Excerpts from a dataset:
[Start of section]
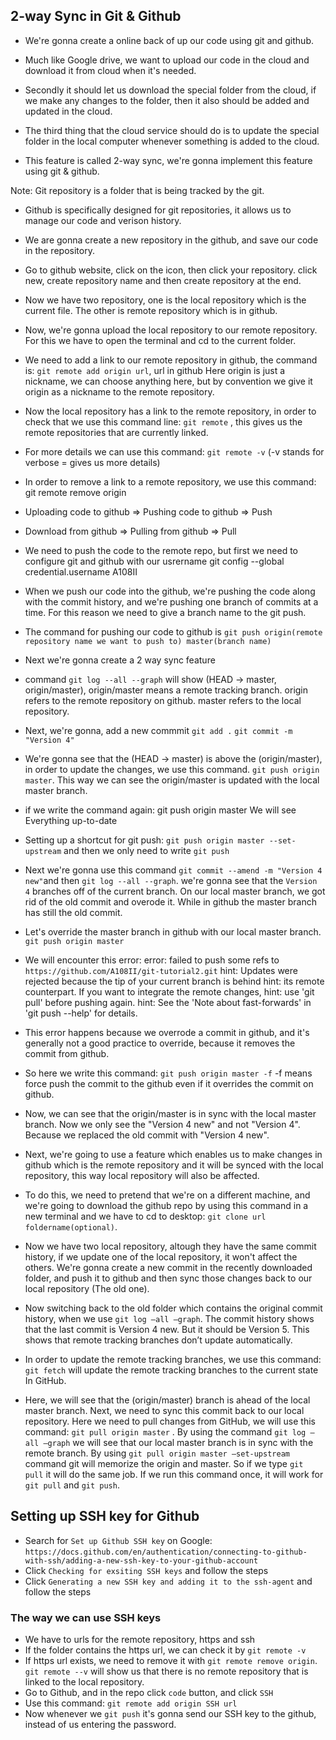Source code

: ## 2-way Sync in Git & Github

- We're gonna create a online back of up our code using git and github.

- Much like Google drive, we want to upload our code in the cloud and download it from cloud when it's needed. 

- Secondly it should let us download the special folder from the cloud, if we make any changes to the folder, then it also should be added and updated in the cloud. 

- The third thing that the cloud service should do is to update the special folder in the local computer whenever something is added to the cloud. 

- This feature is called 2-way sync, we're gonna implement this feature using git & github. 

Note: Git repository is a folder that is being tracked by the git. 

- Github is specifically designed for git repositories, it allows us to manage our code and verison history. 

- We are gonna create a new repository in the github, and save our code in the repository.

- Go to github website, click on the icon, then click your repository. click new, create repository name and then create repository at the end. 

- Now we have two repository, one is the local repository which is the current file. The other is remote repository which is in github.

- Now, we're gonna upload the local repository to our remote repository. For this we have to open the terminal and cd to the current folder. 

- We need to add a link to our remote repository in github, the command is: `git remote add origin url`, url in github
Here origin is just a nickname, we can choose anything here, but by convention we give it origin as a nickname to the remote repository. 

- Now the local repository has a link to the remote repository, in order to check that we use this command line: `git remote` , this gives us the remote repositories that are currently linked. 

- For more details we can use this command: `git remote -v` (-v stands for verbose = gives us more details)

- In order to remove a link to a remote repository, we use this command: git remote remove origin

- Uploading code to github => Pushing code to github => Push
- Download from github => Pulling from github => Pull 

- We need to push the code to the remote repo, but
first we need to configure git and github with our usrername
git config --global credential.username A108II

- When we push our code into the github, we're pushing the code along with the commit history, and we're pushing one branch of commits at a time. For this reason we need to give a branch name to the git push. 

- The command for pushing our code to github is  `git push origin(remote repository name we want to push to) master(branch name)`

- Next we're gonna create a 2 way sync feature 

- command `git log --all --graph` will show  (HEAD -> master, origin/master), origin/master means a remote tracking branch. origin refers to the remote repository on github. master refers to the local repository. 

- Next, we're gonna, add a new commmit
`git add .`
`git commit -m "Version 4"`
 
- We're gonna see that the (HEAD -> master) is above the  (origin/master), in order to update the changes, we use this command. `git push origin master`. This way we can see the origin/master is updated with the local master branch.

- if we write the command again: 
git push origin master
We will see Everything up-to-date

- Setting up a shortcut for git push:
`git push origin master --set-upstream`
and then we only need to write `git push` 


- Next we're gonna use this command `git commit --amend -m "Version 4 new"`and then `git log --all --graph`. we're gonna see that the  `Version 4` branches off of the current branch. On our local master branch, we got rid of the old commit and overode it. While in github the master branch has still the old commit.

- Let's override the master branch in github with our local master branch.
`git push origin master`
- We will encounter this error: 
error: failed to push some refs to `https://github.com/A108II/git-tutorial2.git`
hint: Updates were rejected because the tip of your current branch is behind
hint: its remote counterpart. If you want to integrate the remote changes,
hint: use 'git pull' before pushing again.
hint: See the 'Note about fast-forwards' in 'git push --help' for details.

- This error happens because we overrode a commit in github, and it's generally not a good practice to override, because it removes the commit from github.  

- So here we write this command: `git push origin master -f` -f means force push the commit to the github even if it overrides the commit on github. 

- Now, we can see that the origin/master is in sync with the local master branch. Now we only see the "Version 4 new" and not "Version 4". Because we replaced the old commit with "Version 4 new". 

- Next, we're going to use a feature which enables us to make changes in github which is the remote repository and it will be synced with the local repository, this way local repository will also be affected. 

- To do this, we need to pretend that we're on a different machine, and we're going to download the github repo by using this command in a new terminal and we have to cd to desktop: `git clone url foldername(optional)`. 

- Now we have two local repository, altough they have the same commit history, if we update one of the local repository, it won't affect the others. We're gonna create a new commit in the recently downloaded folder, and push it to github and then sync those changes back to our local repository (The old one). 

- Now switching back to the old folder which contains the original commit history, when we use `git log —all —graph`. The commit history shows that the last commit is Version 4 new. But it should be Version 5. This shows that remote tracking branches don’t update automatically. 

- In order to update the remote tracking branches, we use this command: `git fetch` will update the remote tracking branches to the current state In GitHub. 

- Here, we will see that the (origin/master) branch is ahead of the local master branch. Next, we need to sync this commit back to our local repository. Here we need to pull changes from GitHub, we will use this command: `git pull origin master`  . By using the command `git log —all —graph` we will see that our local  master branch is in sync with the remote branch. By using `git pull origin master —set-upstream` command git will memorize the origin and master. So if we type `git pull` it will do the same job. If we run this command once, it will work for `git pull` and `git push`. 

## Setting up SSH key for Github

- Search for `Set up Github SSH key` on Google: `https://docs.github.com/en/authentication/connecting-to-github-with-ssh/adding-a-new-ssh-key-to-your-github-account`
- Click `Checking for exsiting SSH keys` and follow the steps
- Click `Generating a new SSH key and adding it to the ssh-agent` and follow the steps


### The way we can use SSH keys
- We have to urls for the remote repository, https and ssh
- If the folder contains the https url, we can check it by `git remote -v`
- If https url exists, we need to remove it with `git remote remove origin`. `git remote --v` will show us that there is no remote repository that is linked to the local repository. 
- Go to Github, and in the repo click `code` button, and click `SSH`
- Use this command: `git remote add origin SSH url`
- Now whenever we `git push` it's gonna send our SSH key to the github, instead of us entering the password.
[End of section]
If the string "Setting" appears in a line of the entries, report the line.

- Setting up a shortcut for git push:
## Setting up SSH key for Github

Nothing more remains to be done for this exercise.